== Provided records ==

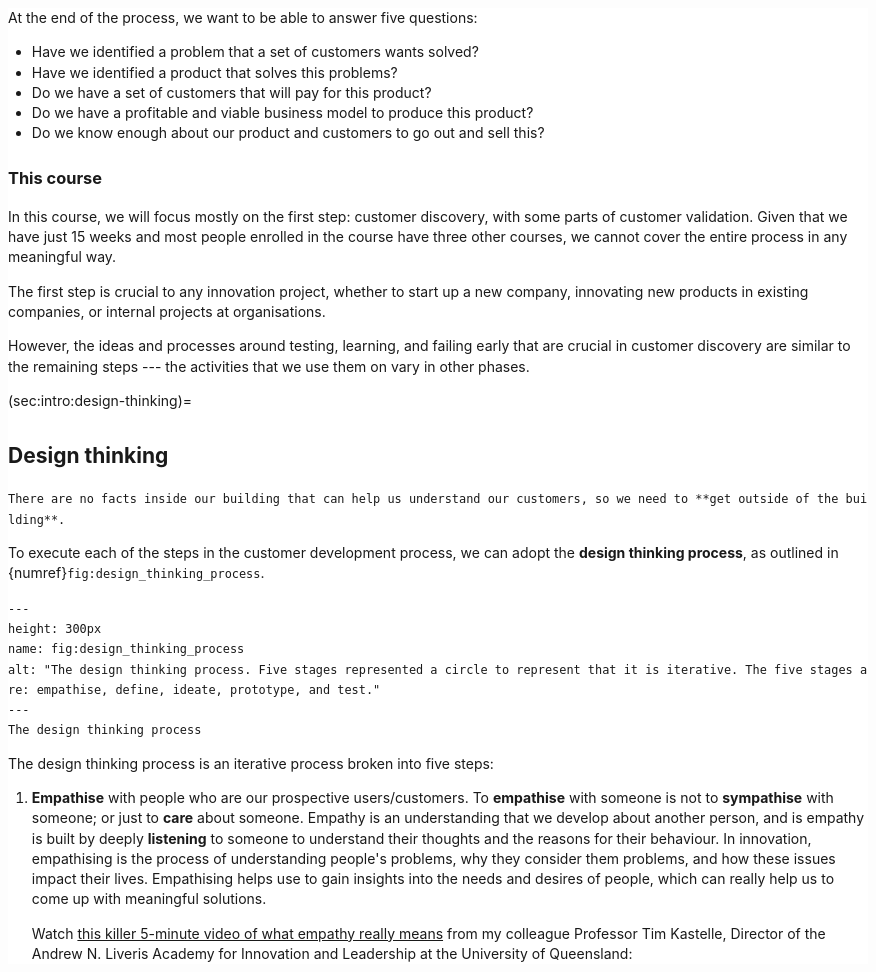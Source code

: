 At the end of the process, we want to be able to answer five questions:
* Have we identified a problem that a set of customers wants solved?
* Have we identified a product that solves this problems?
* Do we have a set of customers that will pay for this product?
* Do we have a profitable and viable business model to produce this product?
* Do we know enough about our product and customers to go out and sell this?

### This course

In this course, we will focus mostly on the first step: customer discovery, with some parts of customer validation. Given that we have just 15 weeks and most people enrolled in the course have three other courses, we cannot cover the entire process in any meaningful way.

The first step is crucial to any innovation project, whether to start up a new company, innovating new products in existing companies, or internal projects at organisations.

However, the ideas and processes around testing, learning, and failing early that are crucial in customer discovery are similar to the remaining steps --- the activities that we use them on vary in other phases.

(sec:intro:design-thinking)=
## Design thinking

```{note}
There are no facts inside our building that can help us understand our customers, so we need to **get outside of the building**. 
```

To execute each of the steps in the customer development process, we can adopt the **design thinking process**, as outlined in {numref}`fig:design_thinking_process`. 

```{figure} ./figs/design_thinking_process.png
---
height: 300px
name: fig:design_thinking_process
alt: "The design thinking process. Five stages represented a circle to represent that it is iterative. The five stages are: empathise, define, ideate, prototype, and test."
---
The design thinking process
```

The design thinking process is an iterative process broken into five steps:

1. **Empathise** with people who are our prospective users/customers. To **empathise** with someone is not to **sympathise** with someone; or just to **care** about someone. Empathy is an understanding that we develop about another person, and is empathy is built by deeply **listening** to someone to understand their thoughts and the reasons for their behaviour. In innovation, empathising is the process of understanding people's problems, why they consider them problems, and how these issues impact their lives. Empathising helps use to gain insights into the needs and desires of people, which can really help us to come up with meaningful solutions.

    Watch [this killer 5-minute video of what empathy really means](https://vimeo.com/manage/videos/271035075) from my colleague Professor Tim Kastelle, Director of the Andrew N. Liveris Academy for Innovation and Leadership at the University of Queensland:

===

■ **Instructions for the task**
Begin at the first line of the records and please reproduce every line exactly through the one containing "The design thinking process is", leaving all pictures out.

■ **Reply**
Source code

: At the end of the process, we want to be able to answer five questions:
* Have we identified a problem that a set of customers wants solved?
* Have we identified a product that solves this problems?
* Do we have a set of customers that will pay for this product?
* Do we have a profitable and viable business model to produce this product?
* Do we know enough about our product and customers to go out and sell this?

### This course

In this course, we will focus mostly on the first step: customer discovery, with some parts of customer validation. Given that we have just 15 weeks and most people enrolled in the course have three other courses, we cannot cover the entire process in any meaningful way.

The first step is crucial to any innovation project, whether to start up a new company, innovating new products in existing companies, or internal projects at organisations.

However, the ideas and processes around testing, learning, and failing early that are crucial in customer discovery are similar to the remaining steps --- the activities that we use them on vary in other phases.

(sec:intro:design-thinking)=
## Design thinking

```{note}
There are no facts inside our building that can help us understand our customers, so we need to **get outside of the building**. 
```

To execute each of the steps in the customer development process, we can adopt the **design thinking process**, as outlined in {numref}`fig:design_thinking_process`. 

```{figure} ./figs/design_thinking_process.png
---
height: 300px
name: fig:design_thinking_process
alt: "The design thinking process. Five stages represented a circle to represent that it is iterative. The five stages are: empathise, define, ideate, prototype, and test."
---
The design thinking process
```

The design thinking process is an iterative process broken into five steps:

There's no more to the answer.